Yonghong Tian stands as a global authority in the field of artificial intelligence and multimedia systems. Formerly serving as the Dean of the School of Electronics and Computer Engineering, now Vice-Dean of Peking University Shenzhen Graduate School and Dean of the new School of Science and Intelligence, and a Boya Distinguished Professor at Peking University, China, Professor Tian has made groundbreaking contributions to brain-inspired neural networks, distributed machine learning, and AI for Science. His visionary leadership as Chair of the IEEE P2941 Working Group led to the creation of the IEEE 2941-2021 standard, a milestone that bridges the gap between diverse computing architectures and algorithm frameworks. In this interview, he explains his journey, insights, and the impact of his work on shaping the future of AI and international standardization.
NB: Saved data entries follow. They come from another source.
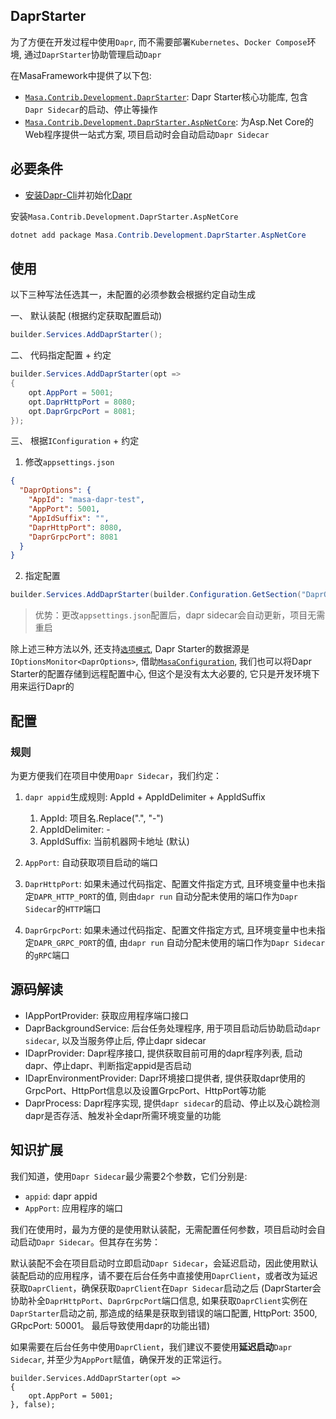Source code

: ## DaprStarter

为了方便在开发过程中使用`Dapr`, 而不需要部署`Kubernetes`、`Docker Compose`环境, 通过`DaprStarter`协助管理启动`Dapr`

在MasaFramework中提供了以下包:

* [`Masa.Contrib.Development.DaprStarter`](https://nuget.org/packages/Masa.Contrib.Development.DaprStarter): Dapr Starter核心功能库, 包含`Dapr Sidecar`的启动、停止等操作
* [`Masa.Contrib.Development.DaprStarter.AspNetCore`](https://nuget.org/packages/Masa.Contrib.Development.DaprStarter.AspNetCore): 为Asp.Net Core的Web程序提供一站式方案, 项目启动时会自动启动`Dapr Sidecar`

## 必要条件

* [安装Dapr-Cli](https://docs.dapr.io/zh-hans/getting-started/install-dapr-cli/)并初始化[Dapr](https://docs.dapr.io/zh-hans/getting-started/install-dapr-selfhost/)

安装`Masa.Contrib.Development.DaprStarter.AspNetCore`

``` powershell
dotnet add package Masa.Contrib.Development.DaprStarter.AspNetCore
```

## 使用

以下三种写法任选其一，未配置的必须参数会根据约定自动生成

一、 默认装配 (根据约定获取配置启动)

```csharp
builder.Services.AddDaprStarter();
```

二、 代码指定配置 + 约定

```csharp
builder.Services.AddDaprStarter(opt =>
{
    opt.AppPort = 5001;
    opt.DaprHttpPort = 8080;
    opt.DaprGrpcPort = 8081;
});
```

三、 根据`IConfiguration` + 约定

1. 修改`appsettings.json`

``` appsettings.json
{
  "DaprOptions": {
    "AppId": "masa-dapr-test",
    "AppPort": 5001,
    "AppIdSuffix": "",
    "DaprHttpPort": 8080,
    "DaprGrpcPort": 8081
  }
}
```

2. 指定配置

```csharp
builder.Services.AddDaprStarter(builder.Configuration.GetSection("DaprOptions"));
```

> 优势：更改`appsettings.json`配置后，dapr sidecar会自动更新，项目无需重启

除上述三种方法以外, 还支持[`选项模式`](https://learn.microsoft.com/zh-cn/dotnet/core/extensions/options), Dapr Starter的数据源是`IOptionsMonitor<DaprOptions>`, 借助[`MasaConfiguration`](/framework/building-blocks/configuration), 我们也可以将Dapr Starter的配置存储到远程配置中心, 但这个是没有太大必要的, 它只是开发环境下用来运行Dapr的

## 配置

### 规则

为更方便我们在项目中使用`Dapr Sidecar`，我们约定：

1. `dapr appid`生成规则: AppId + AppIdDelimiter + AppIdSuffix
    1. AppId: 项目名.Replace(".", "-")
    2. AppIdDelimiter: -
    3. AppIdSuffix: 当前机器网卡地址 (默认)

2. `AppPort`: 自动获取项目启动的端口
3. `DaprHttpPort`: 如果未通过代码指定、配置文件指定方式, 且环境变量中也未指定`DAPR_HTTP_PORT`的值, 则由`dapr run` 自动分配未使用的端口作为`Dapr Sidecar`的`HTTP`端口
4. `DaprGrpcPort`: 如果未通过代码指定、配置文件指定方式, 且环境变量中也未指定`DAPR_GRPC_PORT`的值, 由`dapr run` 自动分配未使用的端口作为`Dapr Sidecar`的`gRPC`端口

## 源码解读

* IAppPortProvider: 获取应用程序端口接口
* DaprBackgroundService: 后台任务处理程序, 用于项目启动后协助启动`dapr sidecar`, 以及当服务停止后, 停止dapr sidecar
* IDaprProvider: Dapr程序接口, 提供获取目前可用的dapr程序列表, 启动dapr、停止dapr、判断指定appid是否启动
* IDaprEnvironmentProvider: Dapr环境接口提供者, 提供获取dapr使用的GrpcPort、HttpPort信息以及设置GrpcPort、HttpPort等功能
* DaprProcess: Dapr程序实现, 提供`dapr sidecar`的启动、停止以及心跳检测dapr是否存活、触发补全dapr所需环境变量的功能

## 知识扩展

我们知道，使用`Dapr Sidecar`最少需要2个参数，它们分别是:

* `appid`: dapr appid
* `AppPort`: 应用程序的端口

我们在使用时，最为方便的是使用默认装配，无需配置任何参数，项目启动时会自动启动`Dapr Sidecar`。但其存在劣势：

默认装配不会在项目启动时立即启动`Dapr Sidecar`，会延迟启动，因此使用默认装配启动的应用程序，请不要在后台任务中直接使用`DaprClient`，或者改为延迟获取`DaprClient`，确保获取`DaprClient`在`Dapr Sidecar`启动之后 (DaprStarter会协助补全`DaprHttpPort`、`DaprGrpcPort`端口信息, 如果获取`DaprClient`实例在`DaprStarter`启动之前, 那造成的结果是获取到错误的端口配置, HttpPort: 3500, GRpcPort: 50001。 最后导致使用dapr的功能出错)

如果需要在后台任务中使用`DaprClient`，我们建议不要使用**延迟启动**`Dapr Sidecar`, 并至少为`AppPort`赋值，确保开发的正常运行。

```
builder.Services.AddDaprStarter(opt =>
{
    opt.AppPort = 5001;
}, false);
```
Your research in neuromorphic vision and brain-inspired computation is pioneering. What inspired you to explore these areas?

Our motivation grew out of two complementary forces: urgent practical demand and the intellectual pull of the scientific frontier. A decade ago, while working on video coding and conventional computer vision, my team and I noticed a critical gap. Frame-based cameras that capture 30 images per second simply discard most of the information that flows through the real world. For applications such as autonomous driving, that lost detail can spell the difference between safety and disaster. We asked ourselves how biology solves this problem, because the human retina never works in discrete frames and the brain operates with remarkable speed and efficiency on milliwatts of power. Beginning in 2014 we examined retinal signal transduction in detail, and by 2016 we built Vidar, our first retina-inspired visual processor. Vidar converts light intensity into one-bit spikes at forty thousand hertz, so it captures ultra-fast motion and copes naturally with extreme lighting conditions. However, traditional artificial neural networks cannot use spike streams directly, so we turned to spiking neural networks, the third generation of neural models that communicate through discrete events just like biological neurons. To accelerate research in this area we released SpikingJelly, an open-source training framework that is now used worldwide. In essence, the eye taught us how to sense and the brain taught us how to compute. By uniting neuromorphic sensors with spiking processors we hope to bring machines closer to the elegance, speed and frugality of natural intelligence, and that mission continues to inspire us every day.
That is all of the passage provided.